O discurso político é, por excelência, o lugar de um jogo de máscaras. Toda a palavra pronunciada no campo político deve ser tomada ao mesmo tempo pelo que ela diz e não diz. Jamais deve ser tomada à letra numa transparência ingénua, mas como resultado duma estratégia cujo enunciador nem sempre é soberano.

Patrick Charaudeau

Como podemos avaliar a veracidade do discurso político? Ouvindo, observando, comparando, e, por estranho que pareça, também olhando.

Há políticos que só com as feições, com a topografia facial, com os gestos espontâneos, com o olhar agudo, com os sorrisos forçados, entre outros movimentos inesperados, mostram o que realmente estão a pensar.

Também podemos fazer o exercício de ver e rever as promessas de trabalho para o futuro e compará-las com outras já realizadas de igual grandeza no passado político, fazemos contas, encontramos a média e ficamos em condições de saber se as promessas são sérias ou se aqueles que as propõem estão só a tentar insultar a nossa inteligência.

O momento do voto é o mais adequado para procedermos à avaliação e separação daquele discurso que, voluntariamente, nos quer enganar e nos diz aquilo que o emissor pensa que queremos ouvir, daquele outro que, não revelando experiência na arte de iludir, apenas fala da dura realidade e do sonho em transformar essa realidade.

Na hora de votar não devemos permitir que o nosso símbolo de liberdade – o voto – sirva para eleger políticos que, em desrespeito absoluto pela nossa capacidade, afirmam coisas que não configuram o respeito pelo valor da palavra e, por isso, facilmente esquecem o que disseram, não se sentem vinculados a qualquer compromisso e, se ganham, dançam na roda das bruxas.

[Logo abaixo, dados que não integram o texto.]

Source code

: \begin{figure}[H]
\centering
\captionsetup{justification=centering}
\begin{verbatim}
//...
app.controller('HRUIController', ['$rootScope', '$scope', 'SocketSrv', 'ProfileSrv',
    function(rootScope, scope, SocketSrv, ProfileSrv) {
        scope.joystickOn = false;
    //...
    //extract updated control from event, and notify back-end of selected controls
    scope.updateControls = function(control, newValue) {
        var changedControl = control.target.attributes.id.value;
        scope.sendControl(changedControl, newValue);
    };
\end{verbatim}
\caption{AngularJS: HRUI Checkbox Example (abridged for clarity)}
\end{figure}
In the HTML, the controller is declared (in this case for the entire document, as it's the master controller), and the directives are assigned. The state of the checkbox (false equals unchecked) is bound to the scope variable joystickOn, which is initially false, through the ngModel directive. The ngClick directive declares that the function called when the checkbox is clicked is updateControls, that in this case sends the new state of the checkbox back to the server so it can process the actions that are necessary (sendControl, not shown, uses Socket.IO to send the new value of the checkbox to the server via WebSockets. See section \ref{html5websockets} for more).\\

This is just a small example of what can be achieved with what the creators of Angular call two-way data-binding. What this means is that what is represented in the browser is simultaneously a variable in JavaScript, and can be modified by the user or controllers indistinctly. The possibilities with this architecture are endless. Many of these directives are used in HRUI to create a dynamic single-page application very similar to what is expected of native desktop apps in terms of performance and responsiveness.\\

Um advogado e filósofo francês disse, no início do século XIX, que cada povo tem o governo que merece. Mostremos que merecemos ter um bom governo autárquico. Somos um ente político, por isso, com o poder e o dever de olhar os candidatos nos olhos e dizer-lhes que confiamos ou não confiamos neles, conforme a franqueza do seu rosto, a sinceridade das suas propostas e a coerência da sua vida conhecida com a grandeza da vida pública a que se candidatam.